Jawabannya adalah kesakitan. Foucault, psikiater Prancis yang juga mendedikasikan hidupnya untuk diskursus pengetahuan, menjelaskan bahwa rasa sakitlah yang mampu menyadarkan manusia akan tubuh yang dimilikinya. Ketika, misalnya, terjadi suatu nyeri yang teramat sakit di pergelangan kaki, maka pada saat bersamaan muncul kesadaran bahwa tubuh ternyata mempunyai organ kaki.
Kita pun akhirnya akan menyadari kehadiran alam tatkala bencana alam itu datang. Ia hadir tidak untuk mengejutkan melainkan membawa tanda-tanda.
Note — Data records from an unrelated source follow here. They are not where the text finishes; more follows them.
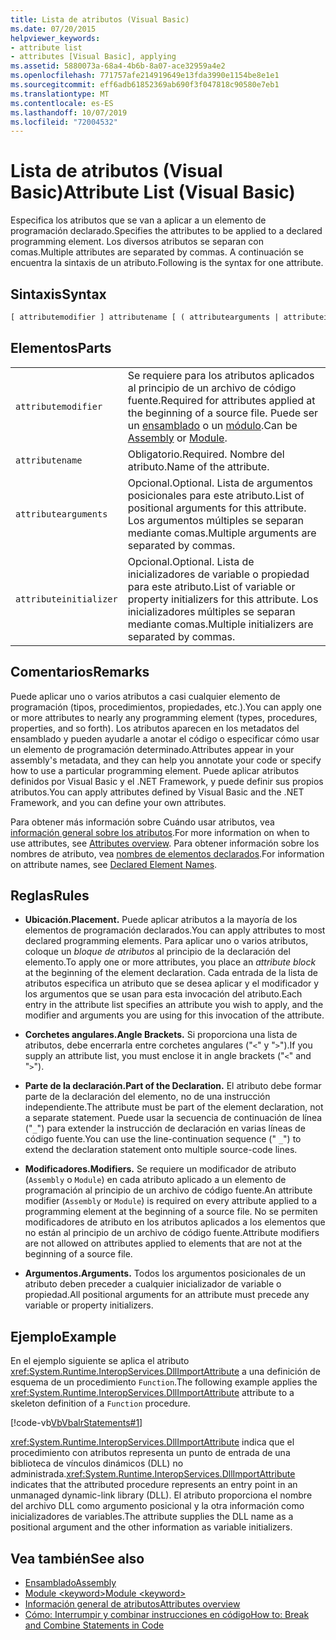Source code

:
 ```yaml
---
title: Lista de atributos (Visual Basic)
ms.date: 07/20/2015
helpviewer_keywords:
- attribute list
- attributes [Visual Basic], applying
ms.assetid: 5880073a-68a4-4b6b-8a07-ace32959a4e2
ms.openlocfilehash: 771757afe214919649e13fda3990e1154be8e1e1
ms.sourcegitcommit: eff6adb61852369ab690f3f047818c90580e7eb1
ms.translationtype: MT
ms.contentlocale: es-ES
ms.lasthandoff: 10/07/2019
ms.locfileid: "72004532"
---
```

# <a name="attribute-list-visual-basic"></a><span data-ttu-id="bda55-102">Lista de atributos (Visual Basic)</span><span class="sxs-lookup"><span data-stu-id="bda55-102">Attribute List (Visual Basic)</span></span>
<span data-ttu-id="bda55-103">Especifica los atributos que se van a aplicar a un elemento de programación declarado.</span><span class="sxs-lookup"><span data-stu-id="bda55-103">Specifies the attributes to be applied to a declared programming element.</span></span> <span data-ttu-id="bda55-104">Los diversos atributos se separan con comas.</span><span class="sxs-lookup"><span data-stu-id="bda55-104">Multiple attributes are separated by commas.</span></span> <span data-ttu-id="bda55-105">A continuación se encuentra la sintaxis de un atributo.</span><span class="sxs-lookup"><span data-stu-id="bda55-105">Following is the syntax for one attribute.</span></span>  
  
## <a name="syntax"></a><span data-ttu-id="bda55-106">Sintaxis</span><span class="sxs-lookup"><span data-stu-id="bda55-106">Syntax</span></span>  
  
```vb  
[ attributemodifier ] attributename [ ( attributearguments | attributeinitializer ) ]  
```  
  
## <a name="parts"></a><span data-ttu-id="bda55-107">Elementos</span><span class="sxs-lookup"><span data-stu-id="bda55-107">Parts</span></span>  
|||
|---|---|
|`attributemodifier`|<span data-ttu-id="bda55-108">Se requiere para los atributos aplicados al principio de un archivo de código fuente.</span><span class="sxs-lookup"><span data-stu-id="bda55-108">Required for attributes applied at the beginning of a source file.</span></span> <span data-ttu-id="bda55-109">Puede ser un [ensamblado](../../../visual-basic/language-reference/modifiers/assembly.md) o un [módulo](../../../visual-basic/language-reference/modifiers/module-keyword.md).</span><span class="sxs-lookup"><span data-stu-id="bda55-109">Can be [Assembly](../../../visual-basic/language-reference/modifiers/assembly.md) or [Module](../../../visual-basic/language-reference/modifiers/module-keyword.md).</span></span>|
|`attributename`| <span data-ttu-id="bda55-110">Obligatorio.</span><span class="sxs-lookup"><span data-stu-id="bda55-110">Required.</span></span> <span data-ttu-id="bda55-111">Nombre del atributo.</span><span class="sxs-lookup"><span data-stu-id="bda55-111">Name of the attribute.</span></span>|
|`attributearguments`|<span data-ttu-id="bda55-112">Opcional.</span><span class="sxs-lookup"><span data-stu-id="bda55-112">Optional.</span></span> <span data-ttu-id="bda55-113">Lista de argumentos posicionales para este atributo.</span><span class="sxs-lookup"><span data-stu-id="bda55-113">List of positional arguments for this attribute.</span></span> <span data-ttu-id="bda55-114">Los argumentos múltiples se separan mediante comas.</span><span class="sxs-lookup"><span data-stu-id="bda55-114">Multiple arguments are separated by commas.</span></span>|
|`attributeinitializer`|<span data-ttu-id="bda55-115">Opcional.</span><span class="sxs-lookup"><span data-stu-id="bda55-115">Optional.</span></span> <span data-ttu-id="bda55-116">Lista de inicializadores de variable o propiedad para este atributo.</span><span class="sxs-lookup"><span data-stu-id="bda55-116">List of variable or property initializers for this attribute.</span></span> <span data-ttu-id="bda55-117">Los inicializadores múltiples se separan mediante comas.</span><span class="sxs-lookup"><span data-stu-id="bda55-117">Multiple initializers are separated by commas.</span></span>|
  
## <a name="remarks"></a><span data-ttu-id="bda55-118">Comentarios</span><span class="sxs-lookup"><span data-stu-id="bda55-118">Remarks</span></span>  
 <span data-ttu-id="bda55-119">Puede aplicar uno o varios atributos a casi cualquier elemento de programación (tipos, procedimientos, propiedades, etc.).</span><span class="sxs-lookup"><span data-stu-id="bda55-119">You can apply one or more attributes to nearly any programming element (types, procedures, properties, and so forth).</span></span> <span data-ttu-id="bda55-120">Los atributos aparecen en los metadatos del ensamblado y pueden ayudarle a anotar el código o especificar cómo usar un elemento de programación determinado.</span><span class="sxs-lookup"><span data-stu-id="bda55-120">Attributes appear in your assembly's metadata, and they can help you annotate your code or specify how to use a particular programming element.</span></span> <span data-ttu-id="bda55-121">Puede aplicar atributos definidos por Visual Basic y el .NET Framework, y puede definir sus propios atributos.</span><span class="sxs-lookup"><span data-stu-id="bda55-121">You can apply attributes defined by Visual Basic and the .NET Framework, and you can define your own attributes.</span></span>  

 <span data-ttu-id="bda55-122">Para obtener más información sobre Cuándo usar atributos, vea [información general sobre los atributos](../../../visual-basic/programming-guide/concepts/attributes/index.md).</span><span class="sxs-lookup"><span data-stu-id="bda55-122">For more information on when to use attributes, see [Attributes overview](../../../visual-basic/programming-guide/concepts/attributes/index.md).</span></span> <span data-ttu-id="bda55-123">Para obtener información sobre los nombres de atributo, vea [nombres de elementos declarados](../../../visual-basic/programming-guide/language-features/declared-elements/declared-element-names.md).</span><span class="sxs-lookup"><span data-stu-id="bda55-123">For information on attribute names, see [Declared Element Names](../../../visual-basic/programming-guide/language-features/declared-elements/declared-element-names.md).</span></span>  
  
## <a name="rules"></a><span data-ttu-id="bda55-124">Reglas</span><span class="sxs-lookup"><span data-stu-id="bda55-124">Rules</span></span>  
  
- <span data-ttu-id="bda55-125">**Ubicación.**</span><span class="sxs-lookup"><span data-stu-id="bda55-125">**Placement.**</span></span> <span data-ttu-id="bda55-126">Puede aplicar atributos a la mayoría de los elementos de programación declarados.</span><span class="sxs-lookup"><span data-stu-id="bda55-126">You can apply attributes to most declared programming elements.</span></span> <span data-ttu-id="bda55-127">Para aplicar uno o varios atributos, coloque un *bloque de atributos* al principio de la declaración del elemento.</span><span class="sxs-lookup"><span data-stu-id="bda55-127">To apply one or more attributes, you place an *attribute block* at the beginning of the element declaration.</span></span> <span data-ttu-id="bda55-128">Cada entrada de la lista de atributos especifica un atributo que se desea aplicar y el modificador y los argumentos que se usan para esta invocación del atributo.</span><span class="sxs-lookup"><span data-stu-id="bda55-128">Each entry in the attribute list specifies an attribute you wish to apply, and the modifier and arguments you are using for this invocation of the attribute.</span></span>  
  
- <span data-ttu-id="bda55-129">**Corchetes angulares.**</span><span class="sxs-lookup"><span data-stu-id="bda55-129">**Angle Brackets.**</span></span> <span data-ttu-id="bda55-130">Si proporciona una lista de atributos, debe encerrarla entre corchetes angulares ("`<`" y "`>`").</span><span class="sxs-lookup"><span data-stu-id="bda55-130">If you supply an attribute list, you must enclose it in angle brackets ("`<`" and "`>`").</span></span>  
  
- <span data-ttu-id="bda55-131">**Parte de la declaración.**</span><span class="sxs-lookup"><span data-stu-id="bda55-131">**Part of the Declaration.**</span></span> <span data-ttu-id="bda55-132">El atributo debe formar parte de la declaración del elemento, no de una instrucción independiente.</span><span class="sxs-lookup"><span data-stu-id="bda55-132">The attribute must be part of the element declaration, not a separate statement.</span></span> <span data-ttu-id="bda55-133">Puede usar la secuencia de continuación de línea ("`_`") para extender la instrucción de declaración en varias líneas de código fuente.</span><span class="sxs-lookup"><span data-stu-id="bda55-133">You can use the line-continuation sequence (" `_`") to extend the declaration statement onto multiple source-code lines.</span></span>  
  
- <span data-ttu-id="bda55-134">**Modificadores.**</span><span class="sxs-lookup"><span data-stu-id="bda55-134">**Modifiers.**</span></span> <span data-ttu-id="bda55-135">Se requiere un modificador de atributo (`Assembly` o `Module`) en cada atributo aplicado a un elemento de programación al principio de un archivo de código fuente.</span><span class="sxs-lookup"><span data-stu-id="bda55-135">An attribute modifier (`Assembly` or `Module`) is required on every attribute applied to a programming element at the beginning of a source file.</span></span> <span data-ttu-id="bda55-136">No se permiten modificadores de atributo en los atributos aplicados a los elementos que no están al principio de un archivo de código fuente.</span><span class="sxs-lookup"><span data-stu-id="bda55-136">Attribute modifiers are not allowed on attributes applied to elements that are not at the beginning of a source file.</span></span>  
  
- <span data-ttu-id="bda55-137">**Argumentos.**</span><span class="sxs-lookup"><span data-stu-id="bda55-137">**Arguments.**</span></span> <span data-ttu-id="bda55-138">Todos los argumentos posicionales de un atributo deben preceder a cualquier inicializador de variable o propiedad.</span><span class="sxs-lookup"><span data-stu-id="bda55-138">All positional arguments for an attribute must precede any variable or property initializers.</span></span>  
  
## <a name="example"></a><span data-ttu-id="bda55-139">Ejemplo</span><span class="sxs-lookup"><span data-stu-id="bda55-139">Example</span></span>  
 <span data-ttu-id="bda55-140">En el ejemplo siguiente se aplica el atributo <xref:System.Runtime.InteropServices.DllImportAttribute> a una definición de esquema de un procedimiento `Function`.</span><span class="sxs-lookup"><span data-stu-id="bda55-140">The following example applies the <xref:System.Runtime.InteropServices.DllImportAttribute> attribute to a skeleton definition of a `Function` procedure.</span></span>  
  
 [!code-vb[VbVbalrStatements#1](~/samples/snippets/visualbasic/VS_Snippets_VBCSharp/VbVbalrStatements/VB/Class1.vb#1)]  
  
 <span data-ttu-id="bda55-141"><xref:System.Runtime.InteropServices.DllImportAttribute> indica que el procedimiento con atributos representa un punto de entrada de una biblioteca de vínculos dinámicos (DLL) no administrada.</span><span class="sxs-lookup"><span data-stu-id="bda55-141"><xref:System.Runtime.InteropServices.DllImportAttribute> indicates that the attributed procedure represents an entry point in an unmanaged dynamic-link library (DLL).</span></span> <span data-ttu-id="bda55-142">El atributo proporciona el nombre del archivo DLL como argumento posicional y la otra información como inicializadores de variables.</span><span class="sxs-lookup"><span data-stu-id="bda55-142">The attribute supplies the DLL name as a positional argument and the other information as variable initializers.</span></span>  
  
## <a name="see-also"></a><span data-ttu-id="bda55-143">Vea también</span><span class="sxs-lookup"><span data-stu-id="bda55-143">See also</span></span>

- [<span data-ttu-id="bda55-144">Ensamblado</span><span class="sxs-lookup"><span data-stu-id="bda55-144">Assembly</span></span>](../../../visual-basic/language-reference/modifiers/assembly.md)
- [<span data-ttu-id="bda55-145">Module \<keyword></span><span class="sxs-lookup"><span data-stu-id="bda55-145">Module \<keyword></span></span>](../../../visual-basic/language-reference/modifiers/module-keyword.md)
- [<span data-ttu-id="bda55-146">Información general de atributos</span><span class="sxs-lookup"><span data-stu-id="bda55-146">Attributes overview</span></span>](../../../visual-basic/programming-guide/concepts/attributes/index.md)
- [<span data-ttu-id="bda55-147">Cómo: Interrumpir y combinar instrucciones en código</span><span class="sxs-lookup"><span data-stu-id="bda55-147">How to: Break and Combine Statements in Code</span></span>](../../../visual-basic/programming-guide/program-structure/how-to-break-and-combine-statements-in-code.md)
Gempa bumi adalah tanda untuk mengingatkan masyarakat pesisir yang menghadap samudera untuk segera mengungsi mewaspadai tsunami. Turunnya satwa-stawa dari gunung Merapi ke pemukiman juga mengingatkan masyarakat akan terjadinya erupsi.
Bencana alam tadi adalah pelajaran untuk menciptakan keselarasan. Kita mengenal alam selain indah dan mewangi, ia juga menjadi sebuah tragedi. Alam menjadi cermin bagi manusia. Jatuhnya korban jiwa mengingkari eksistensi manusia tadi. Kematian adalah 'ketiadaan' manusia.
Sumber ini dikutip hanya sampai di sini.